Rachel's frustrations, fears, depression, all feel incredibly real. As a runner whose life revolved around track and who expected to go to college on a running scholarship, losing her leg seems like the worst thing that could possibly happen to her. She shuts the people who love her out of her life and sinks further into her depression until one of her friends forces her to get back to life, especially given that she did survive the crash when one of her teammates did not.
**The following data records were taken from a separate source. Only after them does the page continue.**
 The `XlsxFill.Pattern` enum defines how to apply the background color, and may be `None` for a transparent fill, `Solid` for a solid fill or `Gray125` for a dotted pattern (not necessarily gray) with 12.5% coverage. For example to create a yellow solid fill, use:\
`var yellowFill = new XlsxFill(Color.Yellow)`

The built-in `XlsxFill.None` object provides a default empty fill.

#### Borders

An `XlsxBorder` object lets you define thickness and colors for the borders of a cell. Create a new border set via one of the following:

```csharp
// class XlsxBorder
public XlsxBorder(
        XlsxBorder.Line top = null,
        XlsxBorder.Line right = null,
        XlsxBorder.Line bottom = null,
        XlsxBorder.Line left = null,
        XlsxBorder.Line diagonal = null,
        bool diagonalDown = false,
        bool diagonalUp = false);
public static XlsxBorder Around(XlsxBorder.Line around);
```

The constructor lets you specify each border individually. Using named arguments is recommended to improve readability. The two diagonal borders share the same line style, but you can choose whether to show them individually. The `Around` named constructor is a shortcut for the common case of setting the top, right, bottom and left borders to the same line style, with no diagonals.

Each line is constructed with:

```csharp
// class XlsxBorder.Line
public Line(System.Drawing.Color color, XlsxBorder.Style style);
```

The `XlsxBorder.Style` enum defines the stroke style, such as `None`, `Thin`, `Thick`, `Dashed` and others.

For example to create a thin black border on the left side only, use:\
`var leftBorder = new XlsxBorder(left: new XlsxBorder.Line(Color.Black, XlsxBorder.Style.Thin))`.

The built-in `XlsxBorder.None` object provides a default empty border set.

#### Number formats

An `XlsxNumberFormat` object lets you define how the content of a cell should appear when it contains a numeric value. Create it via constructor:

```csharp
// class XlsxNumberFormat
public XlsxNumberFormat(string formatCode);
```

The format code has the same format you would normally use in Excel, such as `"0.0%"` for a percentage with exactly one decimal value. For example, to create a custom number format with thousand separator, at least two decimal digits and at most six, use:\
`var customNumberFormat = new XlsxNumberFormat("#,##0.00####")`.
When she finally manages to go back to school, it is in a wheelchair and no one quite knows how to deal with her. This seems to be a common situation for those in wheelchairs as the same issue happened in the book Roll With It, coming out in October. But slowly Jessica does start to figure out her situation, she moves out of the wheelchair onto crutches, and then into a prosthetic leg. Her determination to get better speeds her recovery and is the main focus of her attention. Her track team family is there to support her, even when it is hard for her to see them running and know that she cannot. They are also the ones who come together to try and raise money for a specially running leg for Rachel and to convince her that running is not gone from her life.
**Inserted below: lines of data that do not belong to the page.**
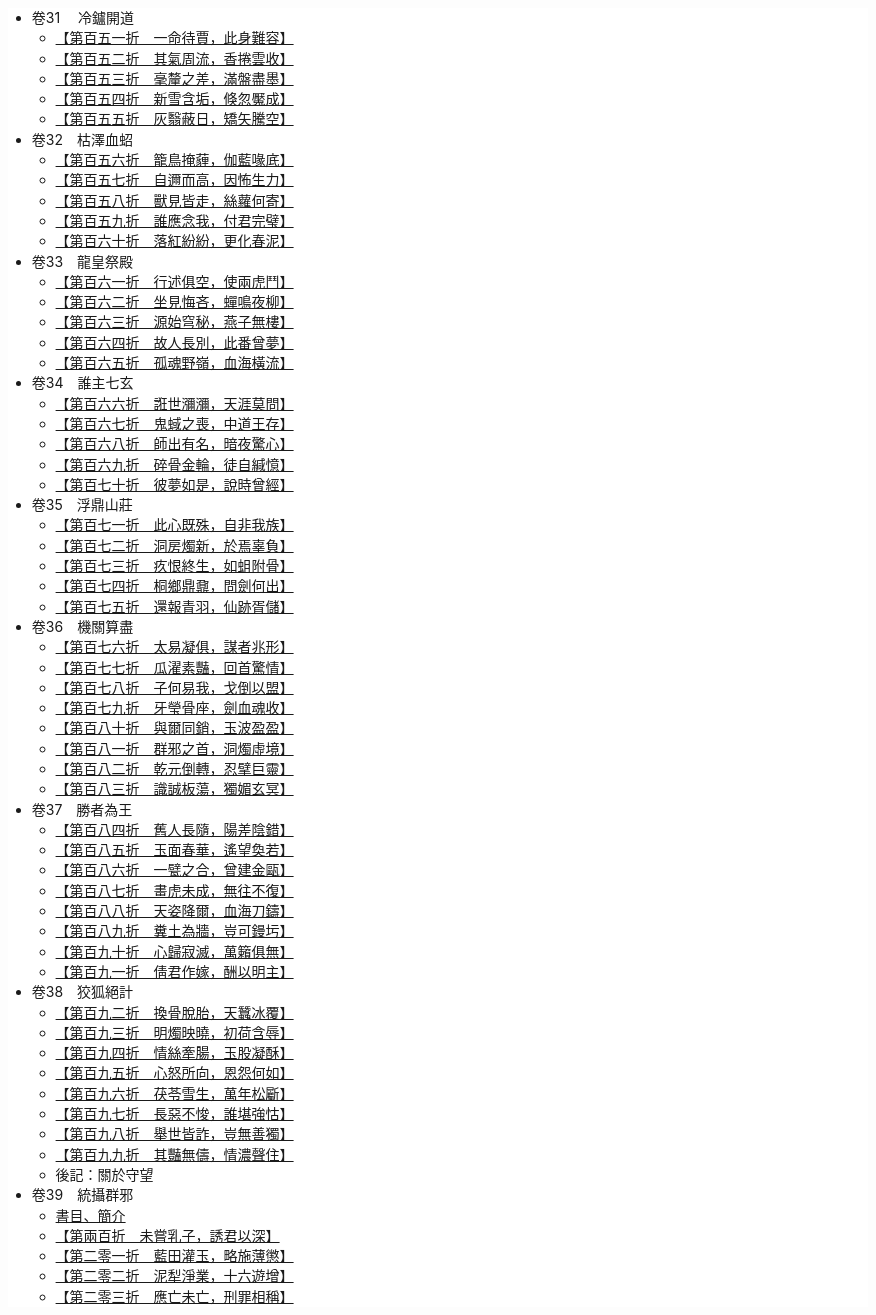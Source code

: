 * 卷31 　冷鑪開道
  * [【第百五一折　一命待賈，此身難容】](ydj151.md)
  * [【第百五二折　其氣周流，香捲雲收】](ydj152.md)
  * [【第百五三折　毫釐之差，滿盤盡墨】](ydj153.md)
  * [【第百五四折　新雪含垢，倏忽魘成】](ydj154.md)
  * [【第百五五折　灰翳蔽日，矯矢騰空】](ydj155.md)
* 卷32　枯澤血蛁
  * [【第百五六折　籠鳥掩薶，伽藍喙底】](ydj156.md)
  * [【第百五七折　自邇而高，因怖生力】](ydj157.md)
  * [【第百五八折　獸見皆走，絲蘿何寄】](ydj158.md)
  * [【第百五九折　誰應念我，付君完璧】](ydj159.md)
  * [【第百六十折　落紅紛紛，更化春泥】](ydj160.md)
* 卷33　龍皇祭殿
  * [【第百六一折　行述俱空，使兩虎鬥】](ydj161.md)
  * [【第百六二折　坐見悔吝，蟬鳴夜柳】](ydj162.md)
  * [【第百六三折　源始穹秘，燕子無樓】](ydj163.md)
  * [【第百六四折　故人長別，此番曾夢】](ydj164.md)
  * [【第百六五折　孤魂野嶺，血海橫流】](ydj165.md)
* 卷34　誰主七玄
  * [【第百六六折　誑世瀰瀰，天涯莫問】](ydj166.md)
  * [【第百六七折　鬼蜮之喪，中道王存】](ydj167.md)
  * [【第百六八折　師出有名，暗夜驚心】](ydj168.md)
  * [【第百六九折　碎骨金輪，徒自緘憶】](ydj169.md)
  * [【第百七十折　彼夢如是，說時曾經】](ydj170.md)
* 卷35　浮鼎山莊
  * [【第百七一折　此心既殊，自非我族】](ydj171.md)
  * [【第百七二折　洞房燭新，於焉辜負】](ydj172.md)
  * [【第百七三折　疚恨終生，如蛆附骨】](ydj173.md)
  * [【第百七四折　桐鄉鼎鼐，問劍何出】](ydj174.md)
  * [【第百七五折　還報青羽，仙跡胥儲】](ydj175.md)
* 卷36　機關算盡
  * [【第百七六折　太易凝俱，謀者兆形】](ydj176.md)
  * [【第百七七折　瓜濯素豔，回首驚情】](ydj177.md)
  * [【第百七八折　子何易我，戈倒以盟】](ydj178.md)
  * [【第百七九折　牙瑩骨座，劍血魂收】](ydj179.md)
  * [【第百八十折　與爾同銷，玉波盈盈】](ydj180.md)
  * [【第百八一折　群邪之首，洞燭虛境】](ydj181.md)
  * [【第百八二折　乾元倒轉，忍擘巨靈】](ydj182.md)
  * [【第百八三折　識誠板蕩，獨媚玄冥】](ydj183.md)
* 卷37　勝者為王
  * [【第百八四折　舊人長隨，陽差陰錯】](ydj184.md)
  * [【第百八五折　玉面春華，遙望奐若】](ydj185.md)
  * [【第百八六折　一甓之合，曾建金甌】](ydj186.md)
  * [【第百八七折　畫虎未成，無往不復】](ydj187.md)
  * [【第百八八折　天姿降爾，血海刀鑄】](ydj188.md)
  * [【第百八九折　糞土為牆，豈可鏝圬】](ydj189.md)
  * [【第百九十折　心歸寂滅，萬籟俱無】](ydj190.md)
  * [【第百九一折　倩君作嫁，酬以明主】](ydj191.md)
* 卷38　狡狐絕計
  * [【第百九二折　換骨脫胎，天蠶冰覆】](ydj192.md)
  * [【第百九三折　明燭映曉，初荷含辱】](ydj193.md)
  * [【第百九四折　情絲牽腸，玉股凝酥】](ydj194.md)
  * [【第百九五折　心怒所向，恩怨何如】](ydj195.md)
  * [【第百九六折　茯苓雪生，萬年松斸】](ydj196.md)
  * [【第百九七折　長惡不悛，誰堪強怙】](ydj197.md)
  * [【第百九八折　舉世皆詐，豈無善獨】](ydj198.md)
  * [【第百九九折　其豔無儔，情濃聲住】](ydj199.md)
  * 後記：關於守望
* 卷39　統攝群邪
  * [書目、簡介](misc_039_1.md)
  * [【第兩百折　未嘗乳子，誘君以深】](ydj200.md)
  * [【第二零一折　藍田灌玉，略施薄懲】](ydj201.md)
  * [【第二零二折　泥犁淨業，十六遊增】](ydj202.md)
  * [【第二零三折　應亡未亡，刑罪相稱】](ydj203.md)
Initially, that's the plot that I expected from the novel. A few other items were thrown in there to make the reader think about what an accident like this could mean for an individual and for their family. But this book is so much more. Wendelin Van Draanen also brings in the character of Rosa, a highly intelligent girl who happens to have Cerebral Palsy. Rosa is truly why this novel is a Schneider Family Award Winner. Rosa is invisible to the student body at their school. No one takes the chance to get to know her and most don't even acknowledge her existence. Jessica gets "stuck" with Rosa at the back table in math because her wheelchair doesn't fit anywhere else. But she quickly learns that Rosa is an incredibly special person. Their friendship blossoms with understanding and respect. As the track team works hard to provide for Jessica, she realizes that shew wants to do something for Rosa, to make one of her dreams come true. It isn't because Jessica feels sorry for Rosa, but because they truly form a special relationships and Rosa's emotional intelligence helps Jessica heal. The two girls show immense strength and try to make more people understand that those who are "dis-abled" in some manner are more than their condition. They deserve to be seen as well.


Empathy is something that we want all of our teens to have, but people with conditions like Rosa's often scare people away. CP is not a well known condition and those who have it often have speech impediments that make it difficult for others to understand them. The Running Dream is both a dream that Jessica has as well as Rosa. This book is one of the best windows into Rosa's reality and is important for teens to read.